PARIS - Nations missed a self-imposed deadline to firm up pledges worth $4.7 billion (4.2 billion euros) to the Green Climate Fund (GCF) by Thursday, mustering arrangements for less than $4 billion, the fund said.
This leaves it short of the threshold to start funding projects to curb dangerous climate change, GCF executive director Hela Cheikhrouhou told journalists by teleconference from Songdo, South Korea.  ‘The fund has successfully signed agreements for close to $4 billion from 21 countries, representing 42 percent of the amount ($9.3 billion) pledged at our pledging conference in Berlin’ last November, she said.
The 30-odd funder nations had agreed that 50 percent of the $9.3 billion Berlin pledges should be converted into ‘contribution agreements’, with timetables for payment, by close of business Thursday. ‘The 50 percent figure was necessary to enable the fund to start its programming activities, meaning to commit financial resources to mitigation and adaptation projects and programmes,’ said Cheikhrouhou.
The figure achieved was ‘not sufficient,’ she said, and urged ‘all remaining contributors to turn their pledges into signed agreements at their earliest opportunity.’ Countries that have not signed include the United States, which had pledged $3 billion, Japan ($1.5 billion), Canada ($277 million) and Australia ($187 million), said a GCF document.
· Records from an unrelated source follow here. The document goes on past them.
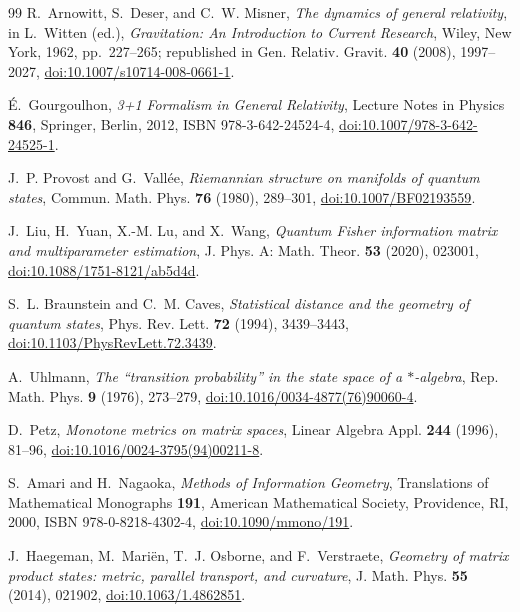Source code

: \documentclass[11pt,a4paper,reqno]{amsart}
\theoremstyle{definition}
\numberwithin{equation}{section}
\begin{document}
\begin{thebibliography}{99}
R.~Arnowitt, S.~Deser, and C.~W. Misner,
\emph{The dynamics of general relativity},
in L.~Witten (ed.), \emph{Gravitation: An Introduction to Current Research}, Wiley, New York, 1962, pp.~227--265;
republished in Gen. Relativ. Gravit. \textbf{40} (2008), 1997--2027,
\href{https://doi.org/10.1007/s10714-008-0661-1}{doi:10.1007/s10714-008-0661-1}.

\'E.~Gourgoulhon,
\emph{3+1 Formalism in General Relativity},
Lecture Notes in Physics \textbf{846}, Springer, Berlin, 2012, ISBN 978-3-642-24524-4,
\href{https://doi.org/10.1007/978-3-642-24525-1}{doi:10.1007/978-3-642-24525-1}.

J.~P. Provost and G.~Vall\'ee,
\emph{Riemannian structure on manifolds of quantum states},
Commun. Math. Phys. \textbf{76} (1980), 289--301,
\href{https://doi.org/10.1007/BF02193559}{doi:10.1007/BF02193559}.

J.~Liu, H.~Yuan, X.-M. Lu, and X.~Wang,
\emph{Quantum Fisher information matrix and multiparameter estimation},
J. Phys. A: Math. Theor. \textbf{53} (2020), 023001,
\href{https://doi.org/10.1088/1751-8121/ab5d4d}{doi:10.1088/1751-8121/ab5d4d}.

S.~L. Braunstein and C.~M. Caves,
\emph{Statistical distance and the geometry of quantum states},
Phys. Rev. Lett. \textbf{72} (1994), 3439--3443,
\href{https://doi.org/10.1103/PhysRevLett.72.3439}{doi:10.1103/PhysRevLett.72.3439}.

A.~Uhlmann,
\emph{The ``transition probability'' in the state space of a $*$-algebra},
Rep. Math. Phys. \textbf{9} (1976), 273--279,
\href{https://doi.org/10.1016/0034-4877(76)90060-4}{doi:10.1016/0034-4877(76)90060-4}.

D.~Petz,
\emph{Monotone metrics on matrix spaces},
Linear Algebra Appl. \textbf{244} (1996), 81--96,
\href{https://doi.org/10.1016/0024-3795(94)00211-8}{doi:10.1016/0024-3795(94)00211-8}.

S.~Amari and H.~Nagaoka,
\emph{Methods of Information Geometry},
Translations of Mathematical Monographs \textbf{191}, American Mathematical Society, Providence, RI, 2000, ISBN 978-0-8218-4302-4,
\href{https://doi.org/10.1090/mmono/191}{doi:10.1090/mmono/191}.

J.~Haegeman, M.~Mari\"en, T.~J. Osborne, and F.~Verstraete,
\emph{Geometry of matrix product states: metric, parallel transport, and curvature},
J. Math. Phys. \textbf{55} (2014), 021902,
\href{https://doi.org/10.1063/1.4862851}{doi:10.1063/1.4862851}.


\end{thebibliography}
\end{document}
The fund was created after developed countries agreed at a UN climate summit in Copenhagen in 2009 to mobilise $100 billion annually by 2020 for climate aid to developing countries.
To date, some $10.2 billion has been pledged to the GCF, mandated to serve as the main investment vehicle to fight global warming. Disbursement of the money will help poor nations adopt less-polluting technologies to limit further climate damage, while bolstering their defences against problems that can no longer be avoided. Cheikhrouhou underlined that funding the GCF was also key to creating political goodwill in negotiations meant to conclude in Paris in December with a world pact on curbing Earth-warming greenhouse gas emissions.
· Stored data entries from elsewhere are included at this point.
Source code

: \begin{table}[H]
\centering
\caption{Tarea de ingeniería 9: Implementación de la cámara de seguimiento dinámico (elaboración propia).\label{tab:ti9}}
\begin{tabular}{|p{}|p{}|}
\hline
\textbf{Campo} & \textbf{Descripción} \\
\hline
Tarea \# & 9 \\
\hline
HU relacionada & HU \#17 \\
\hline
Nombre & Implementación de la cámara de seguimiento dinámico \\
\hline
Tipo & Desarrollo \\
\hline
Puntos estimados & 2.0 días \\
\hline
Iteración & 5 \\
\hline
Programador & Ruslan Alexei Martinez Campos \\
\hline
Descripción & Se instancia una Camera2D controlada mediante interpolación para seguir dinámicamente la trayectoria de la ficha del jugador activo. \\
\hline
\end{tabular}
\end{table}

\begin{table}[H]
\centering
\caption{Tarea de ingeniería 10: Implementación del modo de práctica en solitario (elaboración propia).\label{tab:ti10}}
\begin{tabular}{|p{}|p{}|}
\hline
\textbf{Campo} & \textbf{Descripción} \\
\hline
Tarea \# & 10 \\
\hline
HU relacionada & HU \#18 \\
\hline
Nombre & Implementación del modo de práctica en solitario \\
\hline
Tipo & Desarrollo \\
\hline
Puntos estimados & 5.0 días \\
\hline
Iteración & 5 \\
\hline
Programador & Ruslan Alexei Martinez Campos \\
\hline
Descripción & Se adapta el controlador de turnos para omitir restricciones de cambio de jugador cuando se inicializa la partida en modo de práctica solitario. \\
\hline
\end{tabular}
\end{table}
‘A fair agreement in Paris must include clear language on the fund’s role in channelling increasing amounts of new climate finance to developing countries,’ she said. ‘Our partners, the developing countries, are looking for this signal.’ Moreover, ‘California and Governor Brown have clearly understood, internalized and articulated the science of climate change,’ said Christiana Figueres, executive secretary of the UN Framework Convention on Climate Change.
‘Four consecutive years of exceptional drought has brought home the harsh reality of rising global temperatures to the communities and businesses of California,’ added World Bank chief Jim Yong Kim. The 28-nation European Union set the 40 percent by 2030 target last October, ahead of a UN climate change conference scheduled to take place in Paris later this year. The United States, which accounts for 12 percent of global emissions, announced its intention to reduce them by 26-28 percent by 2025 compared with its 2005 level.
In the meanwhile, The United States and Japan will miss a U.N. deadline on Thursday to firm up promises to provide billions of dollars for a new U.N. fund intended to help developing nations tackle global warming, the fund said.
The Green Climate Fund (GCF), which wants to decide on a first set of projects to aid developing nations before a Paris U.N. climate summit in December, said donors had signed deals of almost $4 billion, 42 percent of a total promised in late 2014. The signed deals, which lay out a firm timetable for when promised money will be paid, are below the minimum level set by donors, of 50 percent of the total by April 30, to start full operations by the GCF.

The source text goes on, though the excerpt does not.